Regresó al río por el camino de siempre, meditando en la ingratitud de los hijos, pues él siempre había tenido un orgullo especial en ser el padre del Sacramentico, para quien había trabajado toda la vida y en quien pensaba cuando luchaba por adquirir su tierra de la vega.

—¿Qué se hizo el joven que trajo la carta? —le preguntó a Tránsito cuando llegó a su casa—. Quiero hablar con él, y mandarle alguna cosa al Sacramentico porque en la carta me dice que está en la cárcel padeciendo mucha necesidad.

—¡Es un pícaro! ¡Es un sinvergüenza! En mala hora se me ocurrió tirarlo al mundo— bramó la Tránsito, cuyo rostro pálido y sombrío no presagiaba nada bueno.

—A todos los hombres nos pasan percances. ¿No estuvo el indio del Ceferino en la cárcel de Soatá? ¿No estuve yo en el penal de Santa Rosa? Pues ahora le toca el turno a Sacramentico en la cárcel de Cúcuta, que es más dura que las otras dos, donde por lo menos está uno en su tierra y entre amigos.

—Si le hubiera oído relatar al chofer lo que contaba del Sacramento. Se la llevan los dos jugando a los dados en las cantinas, y bebiendo aguardiente. De día duermen y de noche dicen que trabajan, que es «salteando» tiendas y casas ajenas, como los ladrones. Cualquier día matan, como su taita, o los matan como al Ceferino. Esto no es vida, mano Siervo.
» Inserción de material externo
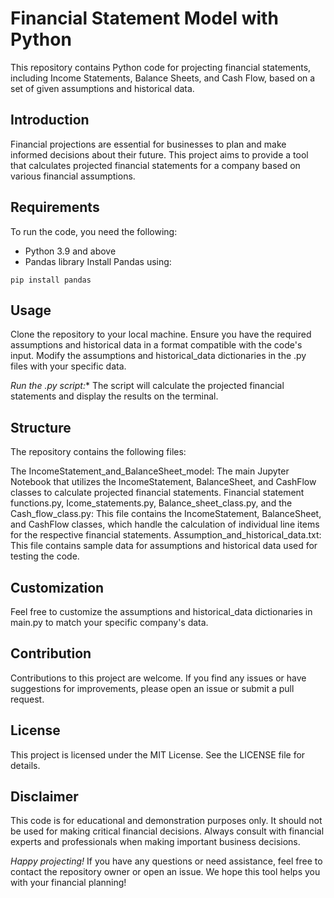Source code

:   # Financial Statement Model with Python
This repository contains Python code for projecting financial statements, including Income Statements, Balance Sheets, and Cash Flow, based on a set of given assumptions and historical data.

## Introduction
Financial projections are essential for businesses to plan and make informed decisions about their future. This project aims to provide a tool that calculates projected financial statements for a company based on various financial assumptions.

## Requirements
To run the code, you need the following:

- Python 3.9 and above
- Pandas library
Install Pandas using:

``` {bash}
pip install pandas
```
## Usage
Clone the repository to your local machine.
Ensure you have the required assumptions and historical data in a format compatible with the code's input.
Modify the assumptions and historical_data dictionaries in the .py files with your specific data.

*Run the .py script:**
The script will calculate the projected financial statements and display the results on the terminal.

## Structure
The repository contains the following files:

The IncomeStatement_and_BalanceSheet_model: The main Jupyter Notebook that utilizes the IncomeStatement, BalanceSheet, and CashFlow classes to calculate projected financial statements.
Financial statement functions.py, Icome_statements.py, Balance_sheet_class.py, and the Cash_flow_class.py: This file contains the IncomeStatement, BalanceSheet, and CashFlow classes, which handle the calculation of individual line items for the respective financial statements.
Assumption_and_historical_data.txt: This file contains sample data for assumptions and historical data used for testing the code.

## Customization
Feel free to customize the assumptions and historical_data dictionaries in main.py to match your specific company's data.

## Contribution
Contributions to this project are welcome. If you find any issues or have suggestions for improvements, please open an issue or submit a pull request.

## License
This project is licensed under the MIT License. See the LICENSE file for details.

## Disclaimer
This code is for educational and demonstration purposes only. It should not be used for making critical financial decisions. Always consult with financial experts and professionals when making important business decisions.

*Happy projecting!* If you have any questions or need assistance, feel free to contact the repository owner or open an issue. We hope this tool helps you with your financial planning!





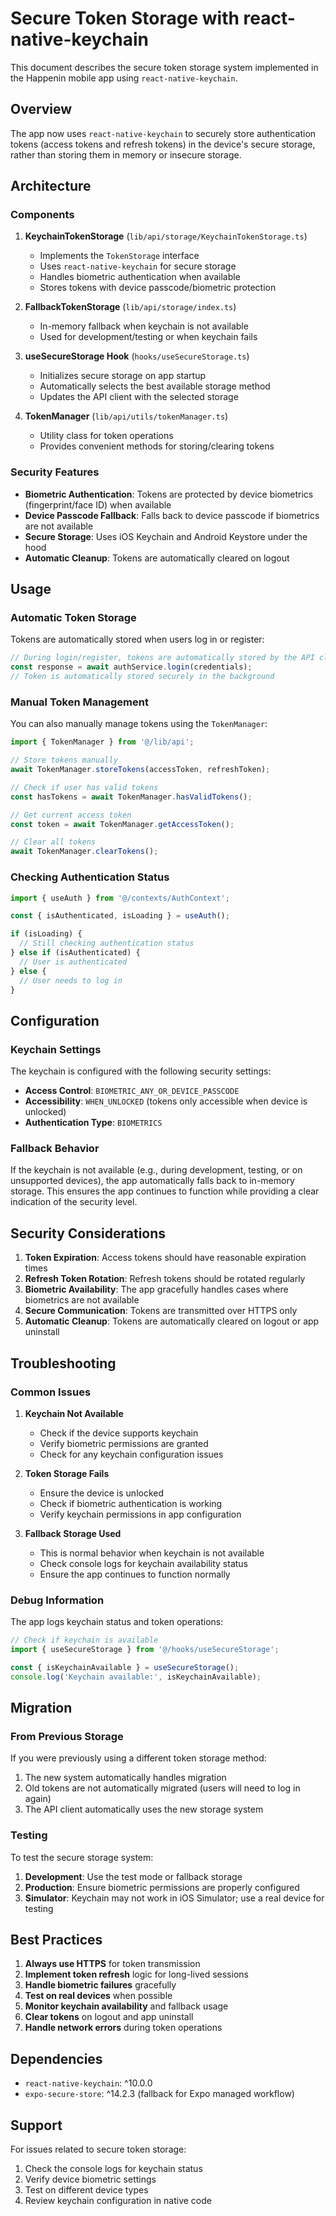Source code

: # Secure Token Storage with react-native-keychain

This document describes the secure token storage system implemented in the Happenin mobile app using `react-native-keychain`.

## Overview

The app now uses `react-native-keychain` to securely store authentication tokens (access tokens and refresh tokens) in the device's secure storage, rather than storing them in memory or insecure storage.

## Architecture

### Components

1. **KeychainTokenStorage** (`lib/api/storage/KeychainTokenStorage.ts`)
   - Implements the `TokenStorage` interface
   - Uses `react-native-keychain` for secure storage
   - Handles biometric authentication when available
   - Stores tokens with device passcode/biometric protection

2. **FallbackTokenStorage** (`lib/api/storage/index.ts`)
   - In-memory fallback when keychain is not available
   - Used for development/testing or when keychain fails

3. **useSecureStorage Hook** (`hooks/useSecureStorage.ts`)
   - Initializes secure storage on app startup
   - Automatically selects the best available storage method
   - Updates the API client with the selected storage

4. **TokenManager** (`lib/api/utils/tokenManager.ts`)
   - Utility class for token operations
   - Provides convenient methods for storing/clearing tokens

### Security Features

- **Biometric Authentication**: Tokens are protected by device biometrics (fingerprint/face ID) when available
- **Device Passcode Fallback**: Falls back to device passcode if biometrics are not available
- **Secure Storage**: Uses iOS Keychain and Android Keystore under the hood
- **Automatic Cleanup**: Tokens are automatically cleared on logout

## Usage

### Automatic Token Storage

Tokens are automatically stored when users log in or register:

```typescript
// During login/register, tokens are automatically stored by the API client
const response = await authService.login(credentials);
// Token is automatically stored securely in the background
```

### Manual Token Management

You can also manually manage tokens using the `TokenManager`:

```typescript
import { TokenManager } from '@/lib/api';

// Store tokens manually
await TokenManager.storeTokens(accessToken, refreshToken);

// Check if user has valid tokens
const hasTokens = await TokenManager.hasValidTokens();

// Get current access token
const token = await TokenManager.getAccessToken();

// Clear all tokens
await TokenManager.clearTokens();
```

### Checking Authentication Status

```typescript
import { useAuth } from '@/contexts/AuthContext';

const { isAuthenticated, isLoading } = useAuth();

if (isLoading) {
  // Still checking authentication status
} else if (isAuthenticated) {
  // User is authenticated
} else {
  // User needs to log in
}
```

## Configuration

### Keychain Settings

The keychain is configured with the following security settings:

- **Access Control**: `BIOMETRIC_ANY_OR_DEVICE_PASSCODE`
- **Accessibility**: `WHEN_UNLOCKED` (tokens only accessible when device is unlocked)
- **Authentication Type**: `BIOMETRICS`

### Fallback Behavior

If the keychain is not available (e.g., during development, testing, or on unsupported devices), the app automatically falls back to in-memory storage. This ensures the app continues to function while providing a clear indication of the security level.

## Security Considerations

1. **Token Expiration**: Access tokens should have reasonable expiration times
2. **Refresh Token Rotation**: Refresh tokens should be rotated regularly
3. **Biometric Availability**: The app gracefully handles cases where biometrics are not available
4. **Secure Communication**: Tokens are transmitted over HTTPS only
5. **Automatic Cleanup**: Tokens are automatically cleared on logout or app uninstall

## Troubleshooting

### Common Issues

1. **Keychain Not Available**
   - Check if the device supports keychain
   - Verify biometric permissions are granted
   - Check for any keychain configuration issues

2. **Token Storage Fails**
   - Ensure the device is unlocked
   - Check if biometric authentication is working
   - Verify keychain permissions in app configuration

3. **Fallback Storage Used**
   - This is normal behavior when keychain is not available
   - Check console logs for keychain availability status
   - Ensure the app continues to function normally

### Debug Information

The app logs keychain status and token operations:

```typescript
// Check if keychain is available
import { useSecureStorage } from '@/hooks/useSecureStorage';

const { isKeychainAvailable } = useSecureStorage();
console.log('Keychain available:', isKeychainAvailable);
```

## Migration

### From Previous Storage

If you were previously using a different token storage method:

1. The new system automatically handles migration
2. Old tokens are not automatically migrated (users will need to log in again)
3. The API client automatically uses the new storage system

### Testing

To test the secure storage system:

1. **Development**: Use the test mode or fallback storage
2. **Production**: Ensure biometric permissions are properly configured
3. **Simulator**: Keychain may not work in iOS Simulator; use a real device for testing

## Best Practices

1. **Always use HTTPS** for token transmission
2. **Implement token refresh** logic for long-lived sessions
3. **Handle biometric failures** gracefully
4. **Test on real devices** when possible
5. **Monitor keychain availability** and fallback usage
6. **Clear tokens** on logout and app uninstall
7. **Handle network errors** during token operations

## Dependencies

- `react-native-keychain`: ^10.0.0
- `expo-secure-store`: ^14.2.3 (fallback for Expo managed workflow)

## Support

For issues related to secure token storage:

1. Check the console logs for keychain status
2. Verify device biometric settings
3. Test on different device types
4. Review keychain configuration in native code
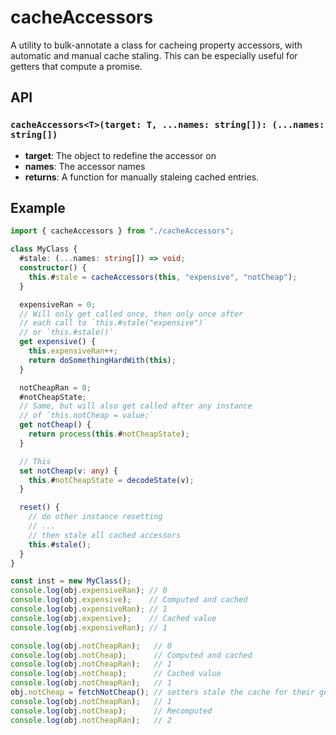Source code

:# cacheAccessors

A utility to bulk-annotate a class for cacheing property accessors, with automatic and manual cache staling.  This can be especially useful for getters that compute a promise.

## API

### `cacheAccessors<T>(target: T, ...names: string[]): (...names: string[])`

- **target**: The object to redefine the accessor on
- **names**: The accessor names
- **returns**: A function for manually staleing cached entries.

## Example

```ts
import { cacheAccessors } from "./cacheAccessors";

class MyClass {
  #stale: (...names: string[]) => void;
  constructor() {
    this.#stale = cacheAccessors(this, "expensive", "notCheap");
  }

  expensiveRan = 0;
  // Will only get called once, then only once after
  // each call to `this.#stale("expensive")`
  // or `this.#stale()`
  get expensive() {
    this.expensiveRan++;
    return doSomethingHardWith(this);
  }

  notCheapRan = 0;
  #notCheapState;
  // Same, but will also get called after any instance
  // of `this.notCheap = value;`
  get notCheap() {
    return process(this.#notCheapState);
  }

  // This
  set notCheap(v: any) {
    this.#notCheapState = decodeState(v);
  }

  reset() {
    // do other instance resetting
    // ...
    // then stale all cached accessors
    this.#stale();
  }
}

const inst = new MyClass();
console.log(obj.expensiveRan); // 0
console.log(obj.expensive);    // Computed and cached
console.log(obj.expensiveRan); // 1
console.log(obj.expensive);    // Cached value
console.log(obj.expensiveRan); // 1

console.log(obj.notCheapRan);   // 0
console.log(obj.notCheap);      // Computed and cached
console.log(obj.notCheapRan);   // 1
console.log(obj.notCheap);      // Cached value
console.log(obj.notCheapRan);   // 1
obj.notCheap = fetchNotCheap(); // setters stale the cache for their getter, but do not run it
console.log(obj.notCheapRan);   // 1
console.log(obj.notCheap);      // Recomputed
console.log(obj.notCheapRan);   // 2
```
La pobre se acurrucó a llorar a la puerta del rancho. Sobre unas piedras se veían los entresijos del pollo, y unos envases de cerveza.

—¿Quién trajo eso?

—El mismo lo trajo.

La mujer, con la cabeza entre las manos, miraba hacia arriba, hacia el camino de la peña que pasa por el predio de los Valdeleones.

—¿No se lo topó por el camino, mano Siervo?

—Qué me está ocultando, mana Tránsito…

—Es que si se lo hubiera topado, por la Virgen Santísima de Chiquinquirá que ha debido atravesarlo con el cuchillo que le cuelga de la cintura y no le sirve para nada.

—¿Qué pasó, mana Tránsito?

—Pasó que el hombre ese, después de tragarse el pollo y beberse media docena de cervezas que le vendió misiá Silvestra, llamó a la Francelina y le dijo que fuera con él hasta la peña para enseñarle las cabras que yo le había mostrado desde aquí, y que le parecieron muy bonitas.

—¡Como bonitas, sí que lo son, mana Tránsito!

—¡Ya para qué! Antes de que yo me percatara, porque estaba limpiando los tiestos donde le serví el piquete, empujó a la niña que de milagro no se rompió las piernas cuando rodó peña abajo. Cuando escuché los gritos y salí corriendo, la encontré con la ropa destrozada y llena de verdugones y chirlos por todas partes… El muy ladino se robó dos cabras…

—¿Cuáles? Dígalo pronto. ¿Cuáles?

—Las nuevecitas, que ya estaban preñadas. Las horras, por más veteranas, no se dejaron echar la mano encima.